CIANJUR - Niat baik PT. Maskapai Perkebunan Moelia (MPM) menyerahkan 250 hektare lahannya di Desa Batulawang, Kecamatan Cipanas, Kecamatan Cianjur, Jawa Barat, kepada masyarakat rupanya disalahgunakan oknum tidak bertanggung jawab. 

Pasalnya, lahan Hak Guna Usaha (HGU) di atas Hak Pengelolaan (HPL) yang diberikan itu diduga sudah ada yang diperjual belikan kepada pihak lain.

Kuasa Hukum PT. Maskapai Perkebunan Moelia, Ariano Sitorus BAc, SH.,MM.,MH mengatakan, pihaknya sudah menemukan lahan PT MPM yang diredis atau diserahkan kepada masyarakat, ternyata dikuasi pihak lain.

Padahal, lahan seluas 250 hektare yang diserahkan perusahaan itu murni untuk masyarakat setempat. "Lahan seluas 250 hektare itu, sebenarnya masih dalam proses redis, tapi sudah ada yang dijual oknum tidak bertanggung jawab," ujarnya kepada wartawan, Sabtu (18/7/2026).

Ariano menyebutkan, lahan HGU milik PT MPM di Desa Batulawang, Kabupaten Cianjur itu seluas 1020 hektare.

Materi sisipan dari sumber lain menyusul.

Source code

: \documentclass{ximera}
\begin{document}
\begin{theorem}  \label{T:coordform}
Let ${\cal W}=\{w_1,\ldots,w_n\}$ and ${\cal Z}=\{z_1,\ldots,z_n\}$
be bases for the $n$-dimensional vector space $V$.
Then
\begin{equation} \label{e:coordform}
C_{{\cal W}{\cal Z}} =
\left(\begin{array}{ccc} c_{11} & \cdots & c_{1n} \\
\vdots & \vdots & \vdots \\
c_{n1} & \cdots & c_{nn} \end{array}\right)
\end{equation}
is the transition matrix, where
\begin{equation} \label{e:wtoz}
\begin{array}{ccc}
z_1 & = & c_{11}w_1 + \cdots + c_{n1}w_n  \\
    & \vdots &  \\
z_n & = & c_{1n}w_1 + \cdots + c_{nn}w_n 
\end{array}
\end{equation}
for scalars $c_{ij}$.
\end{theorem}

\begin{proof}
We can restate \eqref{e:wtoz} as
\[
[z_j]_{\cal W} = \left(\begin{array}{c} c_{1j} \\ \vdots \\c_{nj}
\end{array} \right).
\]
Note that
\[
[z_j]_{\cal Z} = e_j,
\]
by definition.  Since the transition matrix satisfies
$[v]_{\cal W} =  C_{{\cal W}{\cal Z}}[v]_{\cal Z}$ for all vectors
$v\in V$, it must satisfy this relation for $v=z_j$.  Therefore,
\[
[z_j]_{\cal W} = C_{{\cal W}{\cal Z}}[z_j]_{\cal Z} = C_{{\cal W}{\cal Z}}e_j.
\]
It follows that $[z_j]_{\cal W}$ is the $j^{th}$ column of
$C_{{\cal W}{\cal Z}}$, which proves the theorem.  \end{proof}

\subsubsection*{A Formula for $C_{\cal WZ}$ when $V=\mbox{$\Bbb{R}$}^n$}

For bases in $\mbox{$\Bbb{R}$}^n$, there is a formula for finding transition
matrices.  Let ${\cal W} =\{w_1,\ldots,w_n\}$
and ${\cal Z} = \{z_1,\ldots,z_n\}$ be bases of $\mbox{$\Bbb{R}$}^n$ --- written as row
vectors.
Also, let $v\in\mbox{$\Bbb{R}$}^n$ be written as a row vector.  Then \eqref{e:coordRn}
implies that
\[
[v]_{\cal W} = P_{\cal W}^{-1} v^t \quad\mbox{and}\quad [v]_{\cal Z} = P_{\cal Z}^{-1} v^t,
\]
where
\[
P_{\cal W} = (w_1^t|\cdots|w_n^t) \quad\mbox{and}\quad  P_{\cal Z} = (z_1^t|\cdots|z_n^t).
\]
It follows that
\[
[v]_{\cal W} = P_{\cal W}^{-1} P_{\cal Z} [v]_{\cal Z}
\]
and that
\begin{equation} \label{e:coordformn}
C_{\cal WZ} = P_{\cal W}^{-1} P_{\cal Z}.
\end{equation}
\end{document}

Dari luas itu, 250 hektare diserahkan kepada masyarakat setempat untuk dikelola.

Untuk menghindari lahan ini diperjualbelikan kepada pihak lain, perusahaan melakukan pendataan dan ditemukan lahan yang dijual kepada pengusaha asal Depok.

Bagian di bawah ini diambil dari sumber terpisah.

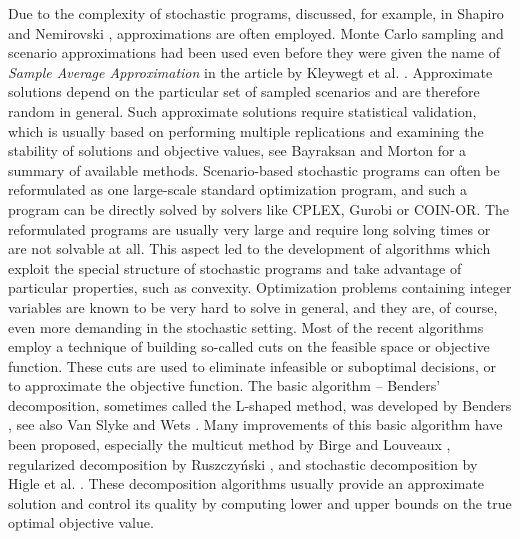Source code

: \documentclass{article}              %
\begin{document}
Due to the complexity of stochastic programs,  discussed, for example, in Shapiro and Nemirovski \cite{complexity}, approximations are often employed. Monte Carlo sampling and scenario approximations had been used even before they were given the name of \emph{Sample Average Approximation} in the article by Kleywegt et al. \cite{saa}. Approximate solutions depend on the particular set of sampled scenarios and are therefore random in general. Such approximate solutions require statistical validation, which is usually based on performing multiple replications and examining the stability of solutions and objective values, see Bayraksan and Morton \cite{bayraksan_morton_2011} for a summary of available methods. Scenario-based stochastic programs can often be reformulated as one large-scale standard optimization program, and such a program can be directly solved by solvers like CPLEX, Gurobi or COIN-OR. The reformulated programs are usually very large and require long solving times or are not solvable at all. This aspect led to the development of algorithms which exploit the special structure of stochastic programs and take advantage of particular properties, such as convexity. Optimization problems containing integer variables are known to be very hard to solve in general, and they are, of course, even more demanding in the stochastic setting. Most of the recent algorithms employ a technique of building so-called cuts on the feasible space or objective function. These cuts are used to eliminate infeasible or suboptimal decisions, or to approximate the objective function. The basic algorithm -- Benders' decomposition, sometimes called the L-shaped method, was developed by Benders \cite{benders}, see also Van Slyke and Wets \cite{slyke_wets}. Many improvements of this basic algorithm have been proposed, especially the multicut method by Birge and Louveaux \cite{birge_multicut}, regularized decomposition by Ruszczy{\'n}ski \cite{regular_decomp}, and stochastic decomposition by Higle et al. \cite{stochdecomp_2stage}. These decomposition algorithms usually provide an approximate solution and control its quality by computing lower and upper bounds on the true optimal objective value.
\end{document}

Melalui kuasa hukumnya, PT MPM sudah melayangkan somasi kepada pengusaha yang diduga membeli lahan tersebut. "Kami tidak ingin, lahan yang seharusnya diserahkan kepada masyarakat itu diperjualbelikan," paparnya.

Ariano menyebutkan, pihaknya sudah menemukan bukti teransaksi jual beli lahan berupa kwitansi dengan nilai Rp105 juta dengan dalih operalih lahan garapan. "Kami masih selidiki barang bukti ini," tegasnya.

Untuk saat ini, sambungnya, baru sekitar 7000 meter lahan diduga dibeli pengusahan dari oknum tidak bertanggung jawab tersebut. Namun, mereka belum tahu apakah masih ada lahan lain yang sudah berpindah tangan.